U.S. lawmakers have introduced a bill to strengthen federal laws against child sex trafficking, a proposal that has broad bipartisan support and will be considered after members of Congress return from an August recess.
Earlier this week, the FBI announced the rescue of more than 100 sexually exploited children as a result of a nationwide sweep of sex traffickers. The FBI said the operation yielded 150 arrests, primarily of pimps — those who profit from the illegal enterprise.
Members of Congress say arresting and prosecuting pimps is not enough, that those who pay to have sex with children must also face federal penalties.

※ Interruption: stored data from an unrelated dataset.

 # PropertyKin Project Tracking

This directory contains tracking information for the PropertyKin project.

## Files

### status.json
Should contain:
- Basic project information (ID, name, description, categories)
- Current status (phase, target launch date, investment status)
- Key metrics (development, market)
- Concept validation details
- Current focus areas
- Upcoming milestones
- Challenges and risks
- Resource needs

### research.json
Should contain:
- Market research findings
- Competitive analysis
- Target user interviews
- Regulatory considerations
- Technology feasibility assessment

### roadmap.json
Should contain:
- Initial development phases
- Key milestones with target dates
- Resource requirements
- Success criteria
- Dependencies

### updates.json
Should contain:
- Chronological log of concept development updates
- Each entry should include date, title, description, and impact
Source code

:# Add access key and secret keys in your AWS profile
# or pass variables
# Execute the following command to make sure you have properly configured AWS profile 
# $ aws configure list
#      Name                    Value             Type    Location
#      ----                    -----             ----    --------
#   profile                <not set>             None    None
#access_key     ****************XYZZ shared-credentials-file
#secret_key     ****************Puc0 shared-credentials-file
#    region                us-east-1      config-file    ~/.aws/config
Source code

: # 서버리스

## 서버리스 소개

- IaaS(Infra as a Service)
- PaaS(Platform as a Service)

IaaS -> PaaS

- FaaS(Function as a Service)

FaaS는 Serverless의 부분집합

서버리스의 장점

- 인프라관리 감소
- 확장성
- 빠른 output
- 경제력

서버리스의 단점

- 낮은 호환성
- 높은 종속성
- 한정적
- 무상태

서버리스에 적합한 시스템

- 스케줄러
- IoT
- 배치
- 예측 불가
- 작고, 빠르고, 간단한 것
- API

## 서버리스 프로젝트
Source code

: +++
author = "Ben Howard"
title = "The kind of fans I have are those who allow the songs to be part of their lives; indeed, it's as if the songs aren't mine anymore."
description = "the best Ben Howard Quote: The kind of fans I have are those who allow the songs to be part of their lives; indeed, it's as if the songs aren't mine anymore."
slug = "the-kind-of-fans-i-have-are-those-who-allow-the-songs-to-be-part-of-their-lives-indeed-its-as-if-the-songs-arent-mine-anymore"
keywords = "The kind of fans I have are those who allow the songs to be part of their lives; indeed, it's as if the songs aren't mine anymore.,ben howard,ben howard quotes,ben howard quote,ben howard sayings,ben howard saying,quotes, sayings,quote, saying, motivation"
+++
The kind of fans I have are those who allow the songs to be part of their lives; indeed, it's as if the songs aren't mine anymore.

"We have a Trafficking Victims Protection Act that prosecutes the trafficker — the guy that brings those girls throughout the United States. But the consumer, the buyer, is not prosecuted on the federal level," said Republican Congressman Ted Poe during a news conference at the Capitol.
The End Sex Trafficking Act of 2013 mandates that those who seek sex with children will be prosecuted under federal law, which comes into play when there is trafficking activity across more than one state.
"Soliciting or obtaining sex with minors, paying to have sex with a child, is a crime — period, end of story," said Democratic Congresswoman Carolyn Maloney, a sponsor of the bill. "This is a monumentally important bill that will do more to curb this terrible crime of [sexual] slavery in the 21st Century."
The bill also has bipartisan backing in the Senate. Democratic Senator Amy Klobuchar said she hopes it will get unanimous votes in both houses of Congress and be signed into law later this year.